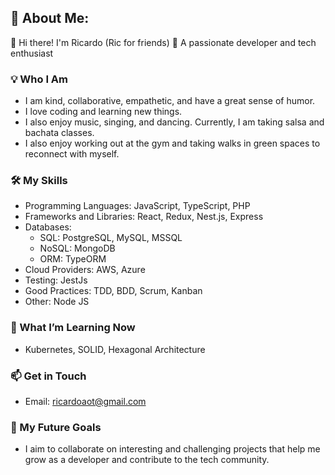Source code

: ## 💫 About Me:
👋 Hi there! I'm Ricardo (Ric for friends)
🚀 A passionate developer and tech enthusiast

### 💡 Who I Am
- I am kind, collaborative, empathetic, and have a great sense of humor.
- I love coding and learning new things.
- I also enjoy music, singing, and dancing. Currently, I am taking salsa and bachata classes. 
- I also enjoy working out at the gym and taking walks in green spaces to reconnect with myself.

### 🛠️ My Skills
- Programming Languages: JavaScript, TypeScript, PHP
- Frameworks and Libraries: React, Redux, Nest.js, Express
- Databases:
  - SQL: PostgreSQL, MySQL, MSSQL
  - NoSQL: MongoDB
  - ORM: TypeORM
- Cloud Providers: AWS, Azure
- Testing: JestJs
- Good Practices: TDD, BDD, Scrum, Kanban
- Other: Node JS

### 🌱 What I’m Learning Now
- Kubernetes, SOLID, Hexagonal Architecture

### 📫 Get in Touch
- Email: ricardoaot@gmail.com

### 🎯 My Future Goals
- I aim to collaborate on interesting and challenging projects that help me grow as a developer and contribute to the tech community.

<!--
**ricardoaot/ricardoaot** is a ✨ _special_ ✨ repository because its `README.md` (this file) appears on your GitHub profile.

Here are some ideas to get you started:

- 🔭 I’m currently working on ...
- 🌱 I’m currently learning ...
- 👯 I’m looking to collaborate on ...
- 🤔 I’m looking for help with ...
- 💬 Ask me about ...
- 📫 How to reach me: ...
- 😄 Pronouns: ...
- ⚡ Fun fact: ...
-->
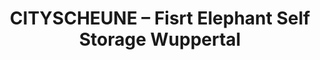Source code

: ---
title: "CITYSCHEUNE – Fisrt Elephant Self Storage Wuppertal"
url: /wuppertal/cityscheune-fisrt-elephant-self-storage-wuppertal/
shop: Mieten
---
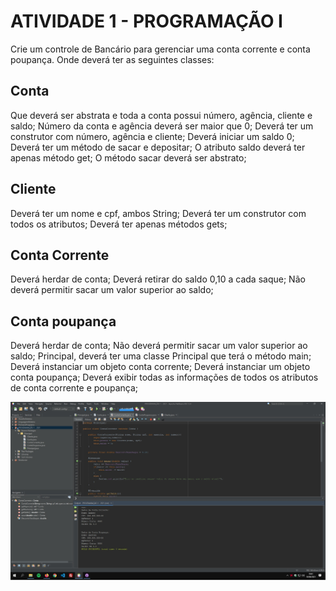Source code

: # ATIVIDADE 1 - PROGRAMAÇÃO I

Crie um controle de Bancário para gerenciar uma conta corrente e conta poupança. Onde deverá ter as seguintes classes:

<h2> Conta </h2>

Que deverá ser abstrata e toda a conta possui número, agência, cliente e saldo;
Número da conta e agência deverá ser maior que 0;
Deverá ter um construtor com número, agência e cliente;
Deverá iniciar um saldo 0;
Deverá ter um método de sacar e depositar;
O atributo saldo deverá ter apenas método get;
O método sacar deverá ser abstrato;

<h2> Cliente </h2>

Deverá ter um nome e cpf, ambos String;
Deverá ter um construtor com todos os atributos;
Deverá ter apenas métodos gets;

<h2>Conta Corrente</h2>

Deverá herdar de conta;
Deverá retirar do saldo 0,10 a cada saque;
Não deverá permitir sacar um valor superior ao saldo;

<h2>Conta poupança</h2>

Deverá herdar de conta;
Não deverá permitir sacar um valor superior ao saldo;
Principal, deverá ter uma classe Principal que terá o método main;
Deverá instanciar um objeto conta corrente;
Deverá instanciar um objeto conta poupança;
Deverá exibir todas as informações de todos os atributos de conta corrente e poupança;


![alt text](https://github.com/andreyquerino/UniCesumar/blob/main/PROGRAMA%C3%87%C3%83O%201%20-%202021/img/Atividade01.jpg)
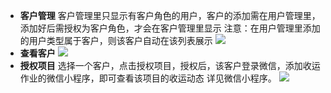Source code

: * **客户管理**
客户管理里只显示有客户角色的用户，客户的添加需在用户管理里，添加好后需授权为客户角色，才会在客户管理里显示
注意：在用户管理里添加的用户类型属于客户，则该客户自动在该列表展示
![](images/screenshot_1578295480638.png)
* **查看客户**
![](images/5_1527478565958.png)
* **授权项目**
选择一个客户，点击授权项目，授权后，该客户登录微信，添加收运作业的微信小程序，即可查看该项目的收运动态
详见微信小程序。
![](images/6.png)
---
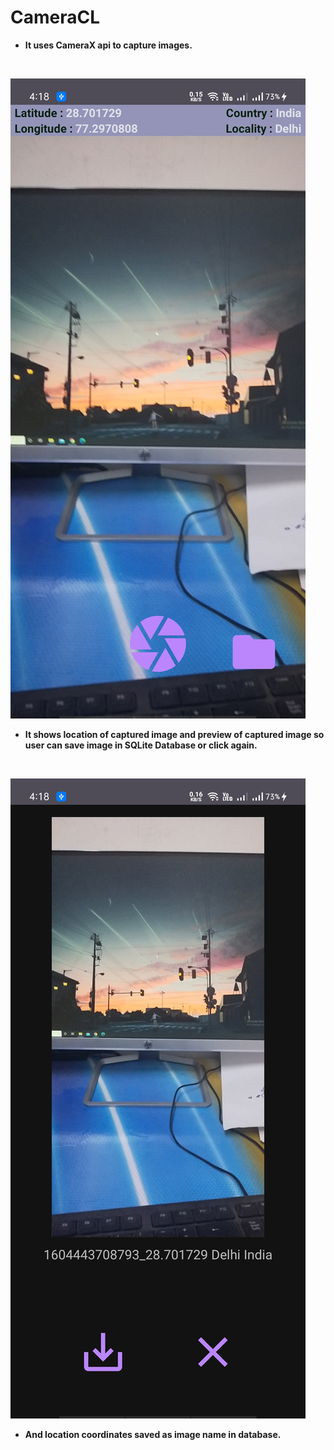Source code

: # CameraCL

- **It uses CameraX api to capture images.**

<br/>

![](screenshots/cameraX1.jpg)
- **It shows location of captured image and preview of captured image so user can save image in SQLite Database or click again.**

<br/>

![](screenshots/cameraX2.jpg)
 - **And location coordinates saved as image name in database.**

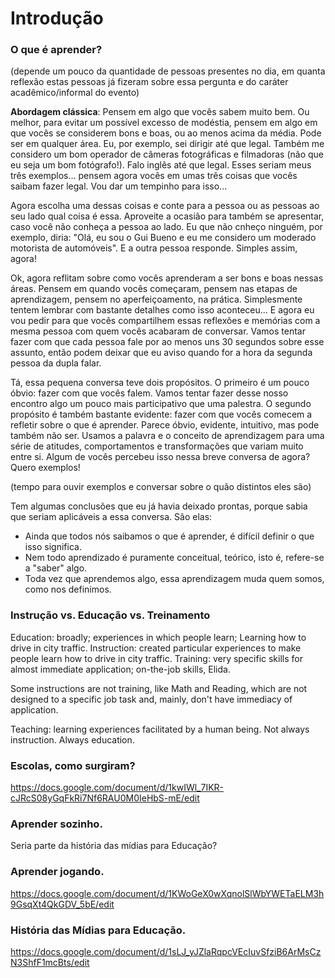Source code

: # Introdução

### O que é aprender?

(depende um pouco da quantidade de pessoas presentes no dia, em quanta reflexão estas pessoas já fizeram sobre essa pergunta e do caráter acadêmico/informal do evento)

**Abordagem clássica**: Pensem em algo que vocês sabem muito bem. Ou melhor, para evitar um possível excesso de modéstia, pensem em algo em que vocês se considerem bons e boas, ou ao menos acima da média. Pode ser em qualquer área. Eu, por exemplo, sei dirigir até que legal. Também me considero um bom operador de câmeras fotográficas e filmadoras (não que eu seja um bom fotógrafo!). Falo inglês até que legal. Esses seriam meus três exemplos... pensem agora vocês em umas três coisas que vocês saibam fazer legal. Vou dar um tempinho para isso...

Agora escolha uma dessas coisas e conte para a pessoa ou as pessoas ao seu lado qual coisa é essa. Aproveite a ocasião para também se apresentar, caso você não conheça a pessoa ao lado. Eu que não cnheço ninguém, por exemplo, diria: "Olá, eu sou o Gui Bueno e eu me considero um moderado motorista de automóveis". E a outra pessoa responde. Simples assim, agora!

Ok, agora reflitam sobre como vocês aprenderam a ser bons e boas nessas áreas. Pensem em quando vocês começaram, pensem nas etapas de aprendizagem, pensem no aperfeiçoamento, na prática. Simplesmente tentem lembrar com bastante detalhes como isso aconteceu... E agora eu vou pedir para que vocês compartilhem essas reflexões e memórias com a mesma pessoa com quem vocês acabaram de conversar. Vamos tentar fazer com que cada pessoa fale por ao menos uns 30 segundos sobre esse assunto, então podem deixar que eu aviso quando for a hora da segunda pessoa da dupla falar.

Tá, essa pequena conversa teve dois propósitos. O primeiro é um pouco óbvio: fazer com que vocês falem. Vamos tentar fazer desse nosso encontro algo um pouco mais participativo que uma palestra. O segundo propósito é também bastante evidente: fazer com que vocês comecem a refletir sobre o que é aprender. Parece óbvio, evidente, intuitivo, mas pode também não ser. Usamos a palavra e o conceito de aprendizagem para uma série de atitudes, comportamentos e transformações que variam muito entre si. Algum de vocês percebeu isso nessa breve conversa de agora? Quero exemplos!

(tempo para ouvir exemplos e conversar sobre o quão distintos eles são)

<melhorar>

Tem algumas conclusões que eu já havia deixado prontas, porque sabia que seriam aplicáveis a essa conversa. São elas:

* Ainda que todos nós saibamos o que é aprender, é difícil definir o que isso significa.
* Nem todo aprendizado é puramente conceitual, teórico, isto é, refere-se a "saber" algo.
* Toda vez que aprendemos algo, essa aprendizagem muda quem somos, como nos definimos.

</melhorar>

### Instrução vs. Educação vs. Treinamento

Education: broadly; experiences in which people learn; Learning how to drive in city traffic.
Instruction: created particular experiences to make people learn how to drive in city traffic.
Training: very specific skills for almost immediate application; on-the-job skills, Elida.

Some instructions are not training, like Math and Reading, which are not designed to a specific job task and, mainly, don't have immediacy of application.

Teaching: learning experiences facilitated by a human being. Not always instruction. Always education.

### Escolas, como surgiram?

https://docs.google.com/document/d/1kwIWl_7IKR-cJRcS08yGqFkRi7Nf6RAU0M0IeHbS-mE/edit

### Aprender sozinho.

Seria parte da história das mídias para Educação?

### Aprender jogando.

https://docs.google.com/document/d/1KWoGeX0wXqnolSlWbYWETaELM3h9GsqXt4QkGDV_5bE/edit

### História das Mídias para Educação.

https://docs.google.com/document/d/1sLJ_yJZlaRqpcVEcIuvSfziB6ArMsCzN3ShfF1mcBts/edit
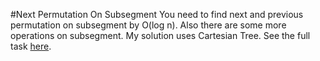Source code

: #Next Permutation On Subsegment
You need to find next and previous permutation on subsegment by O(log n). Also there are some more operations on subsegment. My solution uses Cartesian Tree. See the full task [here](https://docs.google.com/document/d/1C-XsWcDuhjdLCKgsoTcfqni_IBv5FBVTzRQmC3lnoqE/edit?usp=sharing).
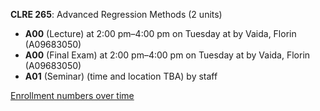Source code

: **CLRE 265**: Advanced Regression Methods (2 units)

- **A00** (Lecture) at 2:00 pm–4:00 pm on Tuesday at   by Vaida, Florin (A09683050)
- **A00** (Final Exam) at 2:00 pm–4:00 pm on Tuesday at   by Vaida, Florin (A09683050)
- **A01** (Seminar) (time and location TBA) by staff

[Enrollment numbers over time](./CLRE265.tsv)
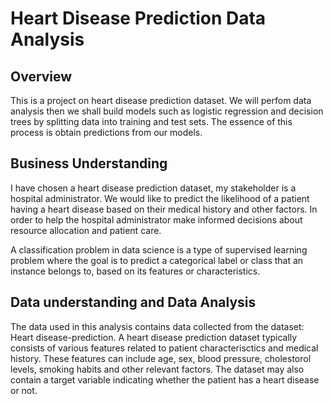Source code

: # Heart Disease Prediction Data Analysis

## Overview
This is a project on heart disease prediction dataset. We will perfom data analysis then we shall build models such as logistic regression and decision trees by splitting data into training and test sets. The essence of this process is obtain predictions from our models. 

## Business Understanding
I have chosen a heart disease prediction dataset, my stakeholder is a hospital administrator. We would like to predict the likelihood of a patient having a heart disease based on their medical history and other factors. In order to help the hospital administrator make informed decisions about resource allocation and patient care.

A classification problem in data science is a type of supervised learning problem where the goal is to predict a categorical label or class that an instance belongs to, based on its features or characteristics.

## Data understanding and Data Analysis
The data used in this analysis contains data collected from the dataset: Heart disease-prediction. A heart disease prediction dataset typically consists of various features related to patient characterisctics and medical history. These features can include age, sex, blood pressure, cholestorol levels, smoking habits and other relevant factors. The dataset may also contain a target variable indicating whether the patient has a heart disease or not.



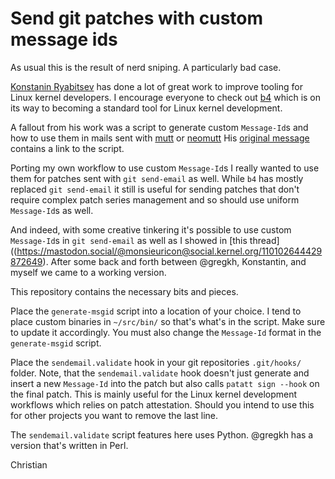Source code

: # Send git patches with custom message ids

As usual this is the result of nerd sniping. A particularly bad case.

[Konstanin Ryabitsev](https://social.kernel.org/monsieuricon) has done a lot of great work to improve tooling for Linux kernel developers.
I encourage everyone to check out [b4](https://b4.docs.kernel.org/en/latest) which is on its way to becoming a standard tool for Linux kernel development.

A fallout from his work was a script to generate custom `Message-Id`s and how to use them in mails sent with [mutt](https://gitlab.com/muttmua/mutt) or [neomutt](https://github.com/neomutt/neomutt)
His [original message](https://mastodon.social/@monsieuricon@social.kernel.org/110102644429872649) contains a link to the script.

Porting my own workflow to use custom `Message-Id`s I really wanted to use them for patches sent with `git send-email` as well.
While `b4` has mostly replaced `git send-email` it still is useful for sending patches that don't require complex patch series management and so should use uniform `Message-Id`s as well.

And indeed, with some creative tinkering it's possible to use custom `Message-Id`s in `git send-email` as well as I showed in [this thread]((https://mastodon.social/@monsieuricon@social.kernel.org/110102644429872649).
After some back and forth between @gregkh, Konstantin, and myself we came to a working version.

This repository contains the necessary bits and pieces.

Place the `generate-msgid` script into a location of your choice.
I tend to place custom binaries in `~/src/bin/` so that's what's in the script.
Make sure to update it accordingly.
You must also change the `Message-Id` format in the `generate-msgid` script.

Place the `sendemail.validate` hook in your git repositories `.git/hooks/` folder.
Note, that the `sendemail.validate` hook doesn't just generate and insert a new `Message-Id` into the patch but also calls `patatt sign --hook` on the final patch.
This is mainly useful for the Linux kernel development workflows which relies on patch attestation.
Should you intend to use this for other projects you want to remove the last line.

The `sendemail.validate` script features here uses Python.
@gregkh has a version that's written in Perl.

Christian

__Work to complete__. Keep only those lines of the records that hold "projects", and return them.

__Result below__.
- I aim to collaborate on interesting and challenging projects that help me grow as a developer and contribute to the tech community.
Should you intend to use this for other projects you want to remove the last line.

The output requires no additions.